### Try it
After finding the line with "Complete all documentation." in the entries below, retype exactly each line from there through the line with "- [January 17]", including that final line.

### Information supplied
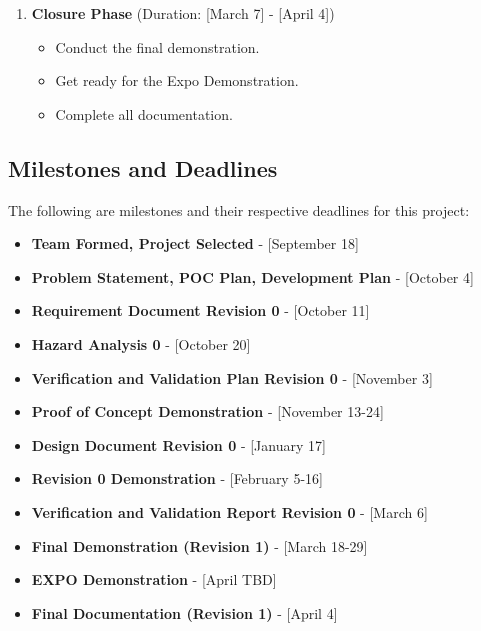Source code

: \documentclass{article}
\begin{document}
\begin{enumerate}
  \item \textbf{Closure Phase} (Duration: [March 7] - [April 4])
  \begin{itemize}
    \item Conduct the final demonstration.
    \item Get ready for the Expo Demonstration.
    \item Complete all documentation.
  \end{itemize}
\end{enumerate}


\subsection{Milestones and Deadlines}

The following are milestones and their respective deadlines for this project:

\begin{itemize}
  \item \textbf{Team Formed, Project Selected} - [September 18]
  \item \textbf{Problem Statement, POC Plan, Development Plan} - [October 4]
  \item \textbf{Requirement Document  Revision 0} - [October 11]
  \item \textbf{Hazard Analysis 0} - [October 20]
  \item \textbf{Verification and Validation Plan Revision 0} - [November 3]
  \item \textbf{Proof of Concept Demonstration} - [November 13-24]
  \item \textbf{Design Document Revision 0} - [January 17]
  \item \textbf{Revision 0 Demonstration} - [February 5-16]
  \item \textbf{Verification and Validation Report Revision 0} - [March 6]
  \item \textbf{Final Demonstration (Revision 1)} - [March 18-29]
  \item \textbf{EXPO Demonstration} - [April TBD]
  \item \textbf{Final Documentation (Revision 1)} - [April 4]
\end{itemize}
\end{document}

--

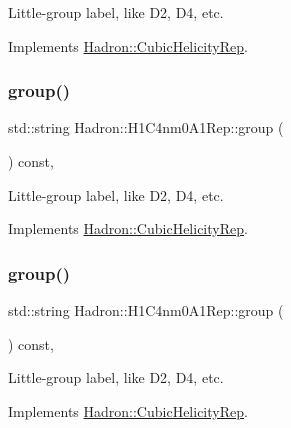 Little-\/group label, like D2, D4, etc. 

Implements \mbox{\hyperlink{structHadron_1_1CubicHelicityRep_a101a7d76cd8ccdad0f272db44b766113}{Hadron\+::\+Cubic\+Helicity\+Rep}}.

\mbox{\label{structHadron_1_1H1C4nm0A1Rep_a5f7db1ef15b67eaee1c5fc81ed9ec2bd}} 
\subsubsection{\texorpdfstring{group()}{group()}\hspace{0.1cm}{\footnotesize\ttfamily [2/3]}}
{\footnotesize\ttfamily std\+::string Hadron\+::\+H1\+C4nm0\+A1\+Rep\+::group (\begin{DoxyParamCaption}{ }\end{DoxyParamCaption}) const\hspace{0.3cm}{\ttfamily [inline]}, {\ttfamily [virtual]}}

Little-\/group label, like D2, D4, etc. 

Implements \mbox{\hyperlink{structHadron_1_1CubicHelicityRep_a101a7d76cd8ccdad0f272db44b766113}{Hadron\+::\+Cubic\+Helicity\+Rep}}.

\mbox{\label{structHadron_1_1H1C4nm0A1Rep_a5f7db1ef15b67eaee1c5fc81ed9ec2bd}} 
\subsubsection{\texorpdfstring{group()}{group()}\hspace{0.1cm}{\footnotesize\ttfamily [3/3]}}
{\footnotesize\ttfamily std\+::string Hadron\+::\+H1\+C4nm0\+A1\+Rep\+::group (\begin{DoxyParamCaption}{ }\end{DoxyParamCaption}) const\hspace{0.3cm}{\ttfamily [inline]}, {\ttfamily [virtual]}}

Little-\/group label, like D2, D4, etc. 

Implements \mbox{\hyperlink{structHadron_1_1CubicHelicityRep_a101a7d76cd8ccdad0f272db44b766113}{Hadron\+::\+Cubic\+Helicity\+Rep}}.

--

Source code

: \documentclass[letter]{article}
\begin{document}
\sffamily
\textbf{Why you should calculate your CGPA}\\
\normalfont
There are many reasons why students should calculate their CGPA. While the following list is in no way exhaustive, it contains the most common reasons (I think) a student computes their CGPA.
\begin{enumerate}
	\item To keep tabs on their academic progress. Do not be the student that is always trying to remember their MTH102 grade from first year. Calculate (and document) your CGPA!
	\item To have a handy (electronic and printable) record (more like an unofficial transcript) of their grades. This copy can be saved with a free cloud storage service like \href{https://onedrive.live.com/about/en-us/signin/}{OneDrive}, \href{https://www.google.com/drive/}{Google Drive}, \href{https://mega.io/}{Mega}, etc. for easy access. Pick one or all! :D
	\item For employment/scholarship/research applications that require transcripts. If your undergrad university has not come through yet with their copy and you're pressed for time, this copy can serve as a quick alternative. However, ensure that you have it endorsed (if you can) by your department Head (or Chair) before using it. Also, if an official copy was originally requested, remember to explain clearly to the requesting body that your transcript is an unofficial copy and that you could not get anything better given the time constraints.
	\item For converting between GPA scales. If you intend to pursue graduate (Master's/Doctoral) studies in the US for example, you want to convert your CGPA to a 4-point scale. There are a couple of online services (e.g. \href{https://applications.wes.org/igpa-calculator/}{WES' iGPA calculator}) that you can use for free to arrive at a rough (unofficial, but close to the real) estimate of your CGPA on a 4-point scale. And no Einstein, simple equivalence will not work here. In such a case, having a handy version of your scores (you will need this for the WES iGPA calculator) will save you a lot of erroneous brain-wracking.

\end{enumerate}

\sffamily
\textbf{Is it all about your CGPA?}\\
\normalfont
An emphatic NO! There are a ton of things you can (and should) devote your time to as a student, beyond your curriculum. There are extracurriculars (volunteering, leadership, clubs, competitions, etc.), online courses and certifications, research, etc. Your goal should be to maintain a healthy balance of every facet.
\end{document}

### Answer for the task
    \item Complete all documentation.
  \end{itemize}
\end{enumerate}


\subsection{Milestones and Deadlines}

The following are milestones and their respective deadlines for this project:

\begin{itemize}
  \item \textbf{Team Formed, Project Selected} - [September 18]
  \item \textbf{Problem Statement, POC Plan, Development Plan} - [October 4]
  \item \textbf{Requirement Document  Revision 0} - [October 11]
  \item \textbf{Hazard Analysis 0} - [October 20]
  \item \textbf{Verification and Validation Plan Revision 0} - [November 3]
  \item \textbf{Proof of Concept Demonstration} - [November 13-24]
  \item \textbf{Design Document Revision 0} - [January 17]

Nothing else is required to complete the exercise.